3 nov. 2014

Mardi 3 novembre 1914

Louis Pergaud écrit une longue lettre à son épouse :

   "Je ne sais pas comment t'arriveront mes lettres ; depuis quatre jours, rien ne nous parvient plus, et nous ne pouvons rien expédier que vaguement, sans trop savoir comment cela partira. 
   Sous prétexte d'améliorer le service et d'acheminer plus rapidement la correspondance rien ne part plus, et rien n'arrive ; C'est ridicule et odieux, car ceux qui attendent sont inquiets, et nous sommes, nous, privés à peu près de la meilleure de nos joies.
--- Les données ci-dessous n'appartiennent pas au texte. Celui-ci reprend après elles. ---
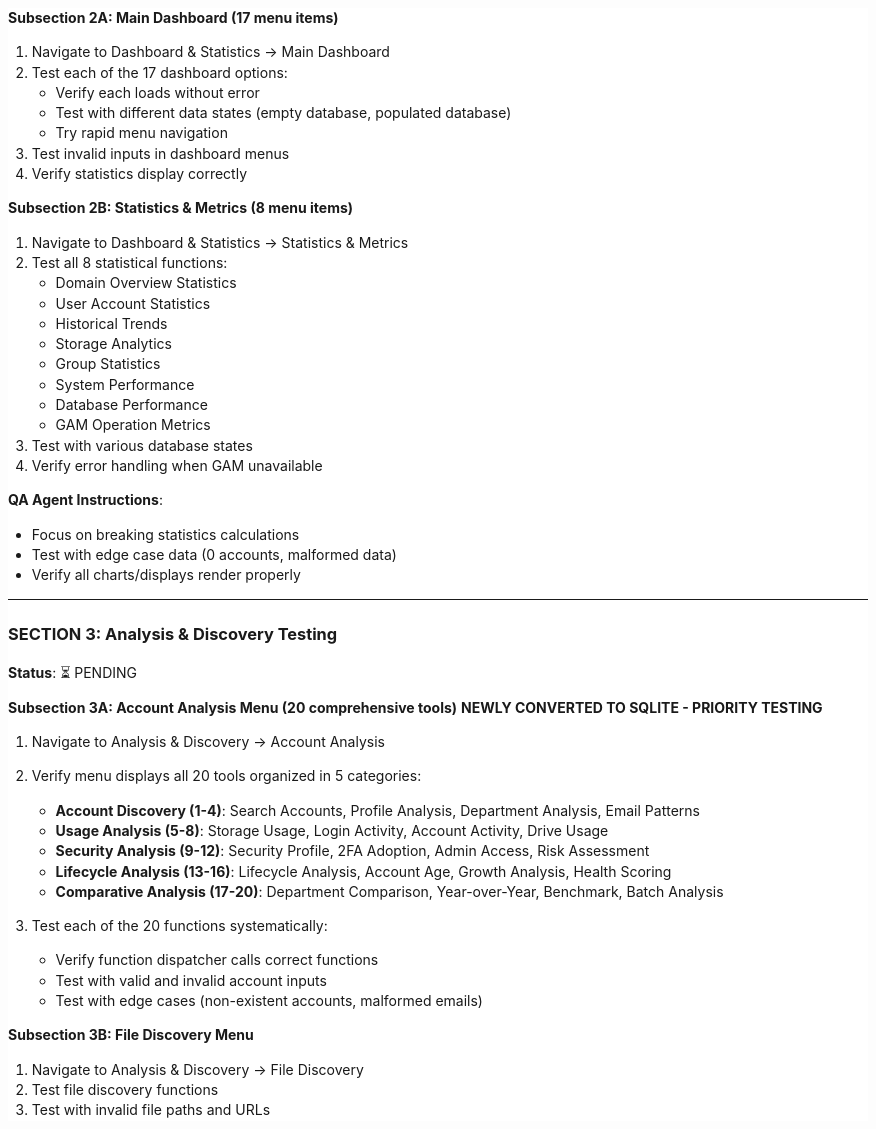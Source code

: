 **Subsection 2A: Main Dashboard (17 menu items)**
1. Navigate to Dashboard & Statistics → Main Dashboard
2. Test each of the 17 dashboard options:
   - Verify each loads without error
   - Test with different data states (empty database, populated database)
   - Try rapid menu navigation
3. Test invalid inputs in dashboard menus
4. Verify statistics display correctly

**Subsection 2B: Statistics & Metrics (8 menu items)**  
1. Navigate to Dashboard & Statistics → Statistics & Metrics
2. Test all 8 statistical functions:
   - Domain Overview Statistics
   - User Account Statistics  
   - Historical Trends
   - Storage Analytics
   - Group Statistics
   - System Performance
   - Database Performance
   - GAM Operation Metrics
3. Test with various database states
4. Verify error handling when GAM unavailable

**QA Agent Instructions**:
- Focus on breaking statistics calculations
- Test with edge case data (0 accounts, malformed data)
- Verify all charts/displays render properly

---

### **SECTION 3: Analysis & Discovery Testing**
**Status**: ⏳ PENDING

**Subsection 3A: Account Analysis Menu (20 comprehensive tools)**
**NEWLY CONVERTED TO SQLITE - PRIORITY TESTING**

1. Navigate to Analysis & Discovery → Account Analysis
2. Verify menu displays all 20 tools organized in 5 categories:
   - **Account Discovery (1-4)**: Search Accounts, Profile Analysis, Department Analysis, Email Patterns
   - **Usage Analysis (5-8)**: Storage Usage, Login Activity, Account Activity, Drive Usage
   - **Security Analysis (9-12)**: Security Profile, 2FA Adoption, Admin Access, Risk Assessment  
   - **Lifecycle Analysis (13-16)**: Lifecycle Analysis, Account Age, Growth Analysis, Health Scoring
   - **Comparative Analysis (17-20)**: Department Comparison, Year-over-Year, Benchmark, Batch Analysis

3. Test each of the 20 functions systematically:
   - Verify function dispatcher calls correct functions
   - Test with valid and invalid account inputs
   - Test with edge cases (non-existent accounts, malformed emails)

**Subsection 3B: File Discovery Menu**
1. Navigate to Analysis & Discovery → File Discovery
2. Test file discovery functions
3. Test with invalid file paths and URLs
   Nous venons de passer quatre jours dans les tranchées. Aujourd'hui et demain, nous goûtons un repos 1 très relatif ; car cela n'en finit pas des revues à passer : revues d'armes, de vivres de réserve, de campement, d'outils. C'est la bringue d'autant que nous avons un capitaine braillard et brouillon qui a l'art de compliquer et d'e... tout le monde avec les meilleures intentions.
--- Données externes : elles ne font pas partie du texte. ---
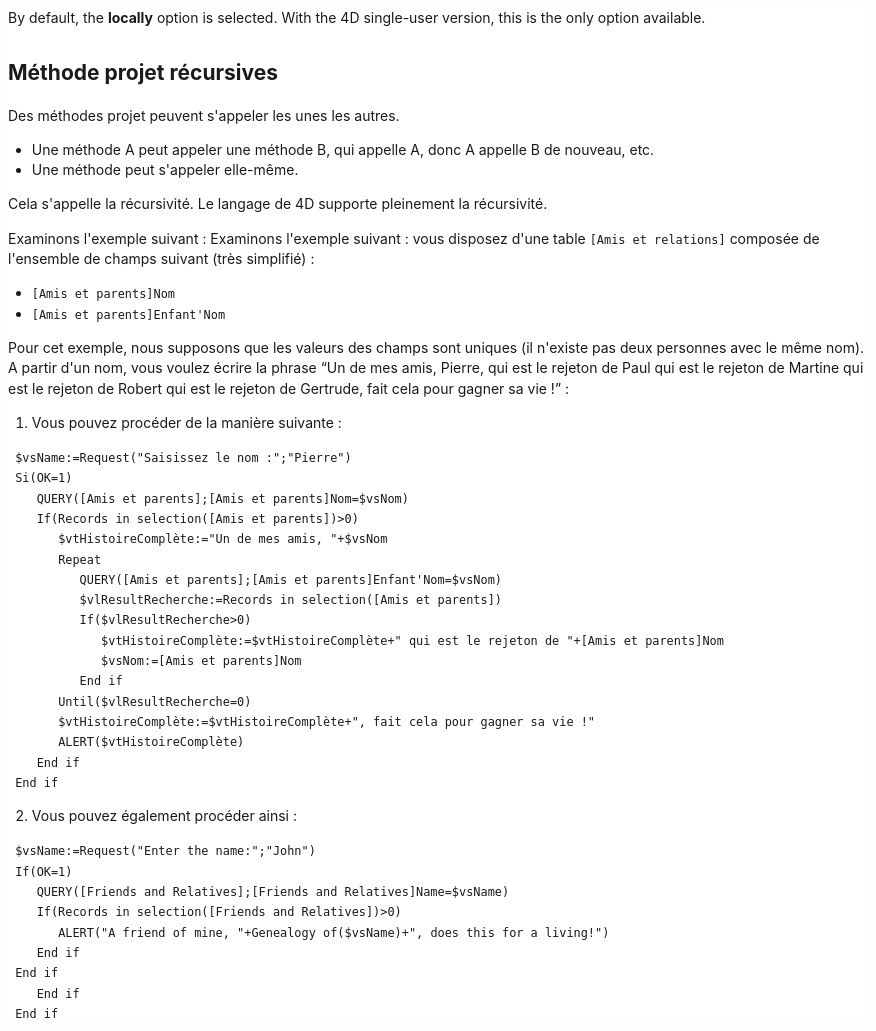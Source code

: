 By default, the **locally** option is selected. With the 4D single-user version, this is the only option available.

## Méthode projet récursives

Des méthodes projet peuvent s'appeler les unes les autres.

- Une méthode A peut appeler une méthode B, qui appelle A, donc A appelle B de nouveau, etc.
- Une méthode peut s'appeler elle-même.

Cela s'appelle la récursivité. Le langage de 4D supporte pleinement la récursivité.

Examinons l'exemple suivant : Examinons l'exemple suivant : vous disposez d'une table `[Amis et relations]` composée de l'ensemble de champs suivant (très simplifié) :

- `[Amis et parents]Nom`
- `[Amis et parents]Enfant'Nom`

Pour cet exemple, nous supposons que les valeurs des champs sont uniques (il n'existe pas deux personnes avec le même nom). A partir d'un nom, vous voulez écrire la phrase “Un de mes amis, Pierre, qui est le rejeton de Paul qui est le rejeton de Martine qui est le rejeton de Robert qui est le rejeton de Gertrude, fait cela pour gagner sa vie !” :

1. Vous pouvez procéder de la manière suivante :

```4d
 $vsName:=Request("Saisissez le nom :";"Pierre")
 Si(OK=1)
    QUERY([Amis et parents];[Amis et parents]Nom=$vsNom)
    If(Records in selection([Amis et parents])>0)
       $vtHistoireComplète:="Un de mes amis, "+$vsNom
       Repeat
          QUERY([Amis et parents];[Amis et parents]Enfant'Nom=$vsNom)
          $vlResultRecherche:=Records in selection([Amis et parents])
          If($vlResultRecherche>0)
             $vtHistoireComplète:=$vtHistoireComplète+" qui est le rejeton de "+[Amis et parents]Nom
             $vsNom:=[Amis et parents]Nom
          End if
       Until($vlResultRecherche=0)
       $vtHistoireComplète:=$vtHistoireComplète+", fait cela pour gagner sa vie !"
       ALERT($vtHistoireComplète)
    End if
 End if
```

2. Vous pouvez également procéder ainsi :

```4d
 $vsName:=Request("Enter the name:";"John")
 If(OK=1)
    QUERY([Friends and Relatives];[Friends and Relatives]Name=$vsName)
    If(Records in selection([Friends and Relatives])>0)
       ALERT("A friend of mine, "+Genealogy of($vsName)+", does this for a living!")
    End if
 End if
    End if
 End if
```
   Nous avons passé une première nuit dans les tranchées ; nuit très mouvementée, avec fusillade et fusées éclairantes des Boches, mais personne n'a été atteint. On se tire dessus un quart d'heure sans se voir et puis ça cesse, tout rentre dans le silence ; on veille, on guette, on fixe le noir ; les silhouettes des arbres s'animent, ont l'air de marcher. Qu'un chef froussard manque de sang-froid et fasse tirer sur ces imaginaires ennemis, les autres ripostent, et vlan ! ça crépite dur... La nuit d'ailleurs est occupée à aménager et pousser plus loin les tranchées, car de jour il ne faut pas faire de mouvement. Une tête de guetteur, seule, doit par endroit regarder ce qui se passe en avant, et prévenir si c'est nécessaire. Mais le Boches n'ont pas l'air de vouloir bouger : j'ai l'impression qu'ils sont peu nombreux, encore que leurs tranchées apparaissent très fortes et solidement construites.
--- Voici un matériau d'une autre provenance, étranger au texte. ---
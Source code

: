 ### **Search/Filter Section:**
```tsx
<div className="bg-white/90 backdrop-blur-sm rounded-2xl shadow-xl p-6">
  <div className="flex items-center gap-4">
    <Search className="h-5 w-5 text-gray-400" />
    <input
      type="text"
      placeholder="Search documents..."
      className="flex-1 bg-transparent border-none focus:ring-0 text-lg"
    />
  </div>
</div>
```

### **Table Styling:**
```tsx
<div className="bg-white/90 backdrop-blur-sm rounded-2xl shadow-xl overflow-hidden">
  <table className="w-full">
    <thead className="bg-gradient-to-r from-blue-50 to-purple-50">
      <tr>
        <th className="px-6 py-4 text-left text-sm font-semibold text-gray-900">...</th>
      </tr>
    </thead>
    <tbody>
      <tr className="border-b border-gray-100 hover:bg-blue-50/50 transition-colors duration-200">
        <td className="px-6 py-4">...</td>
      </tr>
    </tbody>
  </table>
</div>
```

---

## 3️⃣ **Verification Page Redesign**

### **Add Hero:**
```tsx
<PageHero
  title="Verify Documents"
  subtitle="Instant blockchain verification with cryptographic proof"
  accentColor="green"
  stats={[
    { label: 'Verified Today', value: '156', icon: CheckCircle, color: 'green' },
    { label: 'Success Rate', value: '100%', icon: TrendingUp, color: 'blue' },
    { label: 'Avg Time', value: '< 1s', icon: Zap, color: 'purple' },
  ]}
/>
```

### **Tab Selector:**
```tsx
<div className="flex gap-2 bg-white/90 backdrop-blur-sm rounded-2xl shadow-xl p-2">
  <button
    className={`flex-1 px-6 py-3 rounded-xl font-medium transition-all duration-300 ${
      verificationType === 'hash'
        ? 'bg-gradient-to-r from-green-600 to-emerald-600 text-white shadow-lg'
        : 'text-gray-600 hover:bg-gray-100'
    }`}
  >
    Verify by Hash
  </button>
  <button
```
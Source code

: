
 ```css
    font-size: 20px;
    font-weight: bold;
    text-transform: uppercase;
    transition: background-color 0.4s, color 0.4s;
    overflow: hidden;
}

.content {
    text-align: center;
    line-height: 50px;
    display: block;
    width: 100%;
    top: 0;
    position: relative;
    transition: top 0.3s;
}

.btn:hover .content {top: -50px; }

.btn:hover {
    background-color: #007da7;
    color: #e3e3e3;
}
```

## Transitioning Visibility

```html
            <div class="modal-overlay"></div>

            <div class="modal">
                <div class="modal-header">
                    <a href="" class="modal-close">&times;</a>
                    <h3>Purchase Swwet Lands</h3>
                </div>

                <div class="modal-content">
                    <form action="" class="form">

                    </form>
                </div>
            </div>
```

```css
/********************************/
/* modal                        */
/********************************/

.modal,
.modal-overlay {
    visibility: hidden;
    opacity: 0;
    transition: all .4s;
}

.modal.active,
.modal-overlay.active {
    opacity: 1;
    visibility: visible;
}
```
   On reste ainsi 24 heures. A la nuit venue des camarades d'autres compagnies viennent occuper nos positions, et l'on s'en va silencieusement par les boyaux aménagés où l'on se défile, un à un, jusqu'à l'entrée du petit village de Riaville. La journée qui suit ou plutôt la nuit et la journée qui suivent se passent dans les granges des villages, tout proches villages qui sont tous les jours bombardés. A Fresne-en-Woëvre, un énorme obus est tombé sur la maison où nous étions, enfonçant un mur, nous couvrant de poussière, blessant d'ailleurs légèrement deux cuisiniers. Immédiatement on gagne les abris ou les caves aménagées, mais c'est un demi-repos qu'on goûte, mangeant vite, restant équipés tout le jour, et, à la nuit, on repart aux tranchées, et le lendemain on se repose comme précédemment sous les obus. Enfin, pour deux jours on nous emmène plus loin à Manheulles où il n'arrive que rarement quelques obus et où l'on se repose à la façon dont je t'ai parlé, au début de la lettre. On se repose tout de même, dormant bien, mangeant comme quatre, au chaud dans la paille des granges. Il y a un pouilleux, à la compagnie, qui a failli donner des poux à tout le monde. Aujourd'hui, de force, je l'ai fait décrotter par quatre hommes ; son corps n'était qu'une plaie, tellement les poux l'avaient dévoré. Nous en étions écoeurés et dégoûtés au suprême degré. Pour en revenir à notre emploi du temps, j'ai passé le dimanche de la Toussaint isolé, avec ma demi-section, en soutien des mitrailleuses à 500 mètres des Boches. J'en voyais un de temps à autre, à la jumelle, montrer sa face rougeaude.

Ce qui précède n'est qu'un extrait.